HL: Sim, acabei realizado. Juntamente com os meus colegas, sobretudo o [Ricardo] Moreira e o Gilberto [Duarte], consegui fazer história. Fomos os únicos heptacampeões, não só do FC Porto, mas do andebol português; consegui estar presente na dobradinha [na época passada] que nunca tinha acontecido na história do FC Porto; e estive, não como atleta, mas ainda como capitão, numa final-four da Taça EHF. E aí, posso não ter tido uma influência direta como jogador, mas tive no balneário e em toda a gente. Acho que fui muito importante nesse ponto.

MF: Até porque a lesão nunca o afastou da equipa.

HL: Nunca. A partir do momento em que comecei a conseguir descer escadas e caminhar mais normalmente, acompanhei a equipa para todo o lado. Fazia questão de estar em todos os treinos: eu fazia ginásio de manhã com a equipa, com o meu plano específico; e à tarde estava aqui no treino no pavilhão. Sentia que precisava de estar próximo da equipa. E era engraçado: quando eu falava nas reuniões de equipa, o Daymaro [Salina, que herdou a braçadeira], nunca falava. Dizia que não tinha nada a acrescentar [risos]. Que só era capitão quando eu não estava.

MF: Além do momento especial da despedida, está prestes a ser pai pela primeira vez, iniciou este novo ciclo profissional. Tudo isso ajuda a abafar a dor por ter deixado de jogar?

HL: Sim. Não faz esquecer, mas espero poder passar mais tempo com a família, uma vez que deixei de jogar. Mas pelos dois meses que levo neste cargo, já vi que é impossível [risos]. É chegar a casa e estar a trabalhar para o andebol; é tentar ter o domingo para desligar do andebol e sai tudo ao contrário… passas a manhã a tratar de coisas do andebol, à tarde tratas de coisas do andebol. Está sempre a acontecer algo inesperado. É diferente. Eu agora estou a apanhar o outro lado dos jogadores, que eu não me apercebia enquanto colega.

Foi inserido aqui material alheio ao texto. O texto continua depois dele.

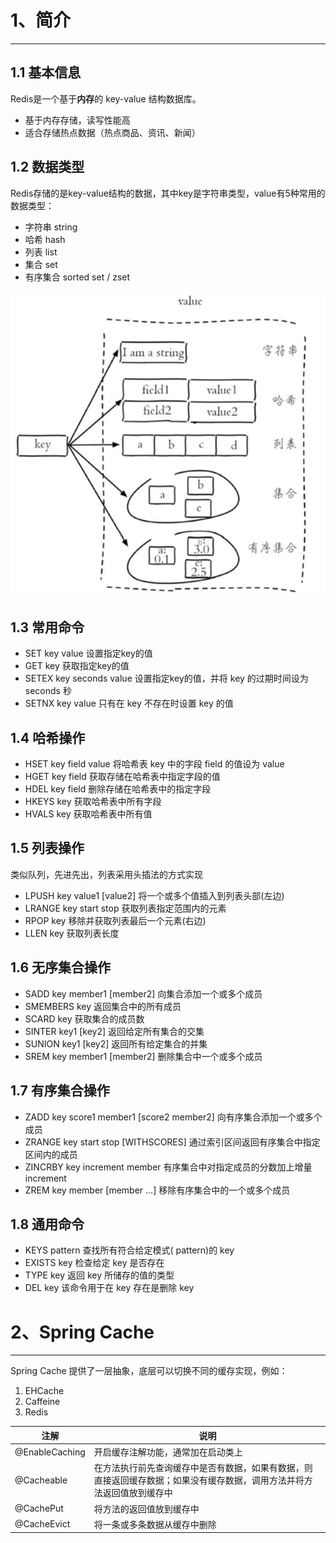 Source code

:# 1、简介

---

## 1.1 基本信息

Redis是一个基于**内存**的 key-value 结构数据库。

- 基于内存存储，读写性能高
- 适合存储热点数据（热点商品、资讯、新闻）

## 1.2 数据类型

Redis存储的是key-value结构的数据，其中key是字符串类型，value有5种常用的数据类型：

- 字符串 string
- 哈希 hash
- 列表 list
- 集合 set
- 有序集合 sorted set / zset

![image-20250408230245357](./assets/image-20250408230245357.png)

## 1.3 常用命令

- SET key value 设置指定key的值
- GET key 获取指定key的值
- SETEX key seconds value 设置指定key的值，并将 key 的过期时间设为 seconds 秒
- SETNX key value 只有在 key 不存在时设置 key 的值

## 1.4 哈希操作

- HSET key field value  将哈希表 key 中的字段 field 的值设为 value
- HGET key field  获取存储在哈希表中指定字段的值
- HDEL key field 删除存储在哈希表中的指定字段
- HKEYS key  获取哈希表中所有字段
- HVALS key  获取哈希表中所有值

## 1.5 列表操作

类似队列，先进先出，列表采用头插法的方式实现

- LPUSH key value1 [value2]  将一个或多个值插入到列表头部(左边)
- LRANGE key start stop  获取列表指定范围内的元素
- RPOP key  移除并获取列表最后一个元素(右边)
- LLEN key  获取列表长度

## 1.6 无序集合操作

- SADD key member1 [member2]  向集合添加一个或多个成员
- SMEMBERS key  返回集合中的所有成员
- SCARD key  获取集合的成员数
- SINTER key1 [key2]  返回给定所有集合的交集
- SUNION key1 [key2]  返回所有给定集合的并集
- SREM key member1 [member2]  删除集合中一个或多个成员

## 1.7 有序集合操作

- ZADD key score1 member1 [score2 member2]  向有序集合添加一个或多个成员
- ZRANGE key start stop [WITHSCORES]  通过索引区间返回有序集合中指定区间内的成员
- ZINCRBY key increment member  有序集合中对指定成员的分数加上增量 increment
- ZREM key member [member ...]  移除有序集合中的一个或多个成员

## 1.8 通用命令

- KEYS pattern  查找所有符合给定模式( pattern)的 key 
- EXISTS key  检查给定 key 是否存在
- TYPE key  返回 key 所储存的值的类型
- DEL key  该命令用于在 key 存在是删除 key

# 2、Spring Cache

---

Spring Cache 提供了一层抽象，底层可以切换不同的缓存实现，例如：

1. EHCache
2. Caffeine
3. Redis

| **注解**       | **说明**                                                     |
| -------------- | ------------------------------------------------------------ |
| @EnableCaching | 开启缓存注解功能，通常加在启动类上                           |
| @Cacheable     | 在方法执行前先查询缓存中是否有数据，如果有数据，则直接返回缓存数据；如果没有缓存数据，调用方法并将方法返回值放到缓存中 |
| @CachePut      | 将方法的返回值放到缓存中                                     |
| @CacheEvict    | 将一条或多条数据从缓存中删除                                 |

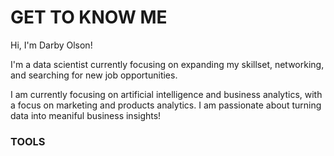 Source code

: # GET TO KNOW ME

<!--
**darbyolson/darbyolson** is a ✨ _special_ ✨ repository because its `README.md` (this file) appears on your GitHub profile.

Here are some ideas to get you started:

- 🔭 I’m currently working on ...
- 🌱 I’m currently learning ...
- 👯 I’m looking to collaborate on ...
- 🤔 I’m looking for help with ...
- 💬 Ask me about ...
- 📫 How to reach me: ...
- 😄 Pronouns: ...
- ⚡ Fun fact: ...
-->

Hi, I'm Darby Olson!

I'm a data scientist currently focusing on expanding my skillset, networking, and searching for new job opportunities.

I am currently focusing on artificial intelligence and business analytics, with a focus on marketing and products analytics. I am passionate about turning data into meaniful business insights!

### TOOLS
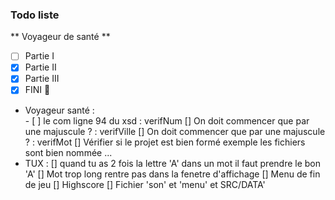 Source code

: ### Todo liste

** Voyageur de santé **

  - [ ] Partie I
  - [x] Partie II 
  - [x] Partie III
  - [x] FINI 🥳
- Voyageur santé : </br> 
               - [ ] le com ligne 94 du xsd : verifNum
               [] On doit commencer que par une majuscule ? : verifVille
               [] On doit commencer que par une majuscule ? : verifMot
               [] Vérifier si le projet est bien formé exemple les fichiers sont bien nommée ... 
- TUX :
               [] quand tu as 2 fois la lettre 'A' dans un mot il faut prendre le bon 'A'
               [] Mot trop long rentre pas dans la fenetre d'affichage
               [] Menu de fin de jeu
               [] Highscore
               [] Fichier 'son' et 'menu' et SRC/DATA'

MF: Como ficam as relações com os antigos colegas de balneário com essa mudança?

HL: A verdade é que a relação com eles não é a mesma que era como atleta. Tenho de me distanciar um bocado e sei que é muito difícil. Sobretudo com os jogadores mais velhos - como o Quintana e o Daymaro, com quem jogo há dez anos. É muito difícil deixar de ter aquela relação de proximidade, mas também acho que eles compreendem. Mais os mais velhos do que os mais novos. É um novo desafio para todos.